[WHAT YOU ARE ASKED TO DO]: The required output consists solely of the lines from the top of the listing through the line containing "minute hand (can be disabled in configuration)", transcribed exactly.

[DATASET EXTRACT]:

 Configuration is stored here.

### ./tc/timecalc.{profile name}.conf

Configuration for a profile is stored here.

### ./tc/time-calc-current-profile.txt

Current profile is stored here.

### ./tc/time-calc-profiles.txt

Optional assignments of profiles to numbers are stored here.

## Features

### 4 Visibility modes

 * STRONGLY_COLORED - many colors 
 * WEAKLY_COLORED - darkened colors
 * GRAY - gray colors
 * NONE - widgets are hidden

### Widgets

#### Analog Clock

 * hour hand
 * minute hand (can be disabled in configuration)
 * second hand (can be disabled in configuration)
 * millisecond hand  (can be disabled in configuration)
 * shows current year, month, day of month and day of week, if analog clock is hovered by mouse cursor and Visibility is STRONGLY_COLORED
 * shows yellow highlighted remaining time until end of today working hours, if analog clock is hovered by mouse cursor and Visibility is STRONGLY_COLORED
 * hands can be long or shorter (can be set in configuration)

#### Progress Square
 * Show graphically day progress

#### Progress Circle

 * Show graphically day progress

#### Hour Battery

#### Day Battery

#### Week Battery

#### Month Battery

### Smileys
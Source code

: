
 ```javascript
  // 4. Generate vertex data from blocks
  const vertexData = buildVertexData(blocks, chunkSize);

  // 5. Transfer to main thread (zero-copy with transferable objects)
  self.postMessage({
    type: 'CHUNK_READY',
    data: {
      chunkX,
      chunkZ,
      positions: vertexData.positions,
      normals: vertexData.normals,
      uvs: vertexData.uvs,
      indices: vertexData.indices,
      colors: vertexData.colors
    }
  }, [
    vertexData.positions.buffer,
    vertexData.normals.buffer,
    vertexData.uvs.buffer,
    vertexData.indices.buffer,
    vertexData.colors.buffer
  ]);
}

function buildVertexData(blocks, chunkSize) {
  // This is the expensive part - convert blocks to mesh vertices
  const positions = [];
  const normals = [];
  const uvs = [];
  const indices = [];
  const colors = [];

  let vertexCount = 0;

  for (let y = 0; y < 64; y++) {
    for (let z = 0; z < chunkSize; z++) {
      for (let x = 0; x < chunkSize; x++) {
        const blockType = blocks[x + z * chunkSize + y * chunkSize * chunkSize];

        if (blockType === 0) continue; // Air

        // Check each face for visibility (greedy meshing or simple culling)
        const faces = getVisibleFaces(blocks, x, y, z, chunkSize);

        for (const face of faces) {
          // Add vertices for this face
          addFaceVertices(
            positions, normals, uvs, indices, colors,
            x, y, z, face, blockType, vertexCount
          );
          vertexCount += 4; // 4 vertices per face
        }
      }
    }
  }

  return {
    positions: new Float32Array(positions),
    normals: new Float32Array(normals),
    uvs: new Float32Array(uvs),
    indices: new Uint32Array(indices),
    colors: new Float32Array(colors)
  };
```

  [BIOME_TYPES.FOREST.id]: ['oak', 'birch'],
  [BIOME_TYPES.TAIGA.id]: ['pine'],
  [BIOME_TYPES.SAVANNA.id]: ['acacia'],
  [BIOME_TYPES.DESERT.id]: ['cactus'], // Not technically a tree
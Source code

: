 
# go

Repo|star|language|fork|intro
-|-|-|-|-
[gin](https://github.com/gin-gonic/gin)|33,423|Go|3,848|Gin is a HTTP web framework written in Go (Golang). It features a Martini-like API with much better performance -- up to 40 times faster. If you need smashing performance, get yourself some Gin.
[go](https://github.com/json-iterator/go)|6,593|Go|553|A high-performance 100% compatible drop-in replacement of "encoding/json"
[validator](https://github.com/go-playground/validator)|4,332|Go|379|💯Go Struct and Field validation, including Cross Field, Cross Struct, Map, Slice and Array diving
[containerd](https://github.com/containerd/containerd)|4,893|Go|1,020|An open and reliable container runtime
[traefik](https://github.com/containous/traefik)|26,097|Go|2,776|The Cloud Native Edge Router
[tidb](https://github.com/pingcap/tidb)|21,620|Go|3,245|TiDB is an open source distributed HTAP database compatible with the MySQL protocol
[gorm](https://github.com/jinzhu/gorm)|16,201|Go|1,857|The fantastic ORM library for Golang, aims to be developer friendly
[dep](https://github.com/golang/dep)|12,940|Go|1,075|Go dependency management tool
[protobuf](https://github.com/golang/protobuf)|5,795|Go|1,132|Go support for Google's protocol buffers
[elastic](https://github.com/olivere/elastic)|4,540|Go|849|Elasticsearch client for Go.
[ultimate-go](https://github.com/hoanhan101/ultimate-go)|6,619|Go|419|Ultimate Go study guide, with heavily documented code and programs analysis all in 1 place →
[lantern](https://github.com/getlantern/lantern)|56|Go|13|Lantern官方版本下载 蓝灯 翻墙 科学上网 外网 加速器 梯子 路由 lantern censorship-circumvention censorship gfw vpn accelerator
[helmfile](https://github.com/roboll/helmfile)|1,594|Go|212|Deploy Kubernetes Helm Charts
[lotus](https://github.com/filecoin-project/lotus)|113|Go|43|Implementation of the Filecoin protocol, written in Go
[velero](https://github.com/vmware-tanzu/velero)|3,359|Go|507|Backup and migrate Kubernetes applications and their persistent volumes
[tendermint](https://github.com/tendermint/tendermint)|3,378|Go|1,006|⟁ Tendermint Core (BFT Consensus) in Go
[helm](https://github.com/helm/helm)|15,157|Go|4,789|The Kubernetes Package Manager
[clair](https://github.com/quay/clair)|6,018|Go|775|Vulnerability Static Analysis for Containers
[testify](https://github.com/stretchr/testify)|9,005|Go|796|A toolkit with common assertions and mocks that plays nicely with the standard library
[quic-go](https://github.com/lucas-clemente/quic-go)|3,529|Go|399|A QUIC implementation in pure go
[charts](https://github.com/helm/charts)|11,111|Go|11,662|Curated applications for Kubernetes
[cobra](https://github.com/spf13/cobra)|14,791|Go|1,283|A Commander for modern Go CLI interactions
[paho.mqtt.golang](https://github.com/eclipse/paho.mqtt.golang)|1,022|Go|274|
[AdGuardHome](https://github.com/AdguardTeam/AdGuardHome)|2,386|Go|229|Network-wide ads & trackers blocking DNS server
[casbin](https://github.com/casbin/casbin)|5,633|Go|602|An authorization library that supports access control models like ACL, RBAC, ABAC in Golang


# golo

[RESPONSE TO THE EXERCISE]:
 Configuration is stored here.

### ./tc/timecalc.{profile name}.conf

Configuration for a profile is stored here.

### ./tc/time-calc-current-profile.txt

Current profile is stored here.

### ./tc/time-calc-profiles.txt

Optional assignments of profiles to numbers are stored here.

## Features

### 4 Visibility modes

 * STRONGLY_COLORED - many colors 
 * WEAKLY_COLORED - darkened colors
 * GRAY - gray colors
 * NONE - widgets are hidden

### Widgets

#### Analog Clock

 * hour hand
 * minute hand (can be disabled in configuration)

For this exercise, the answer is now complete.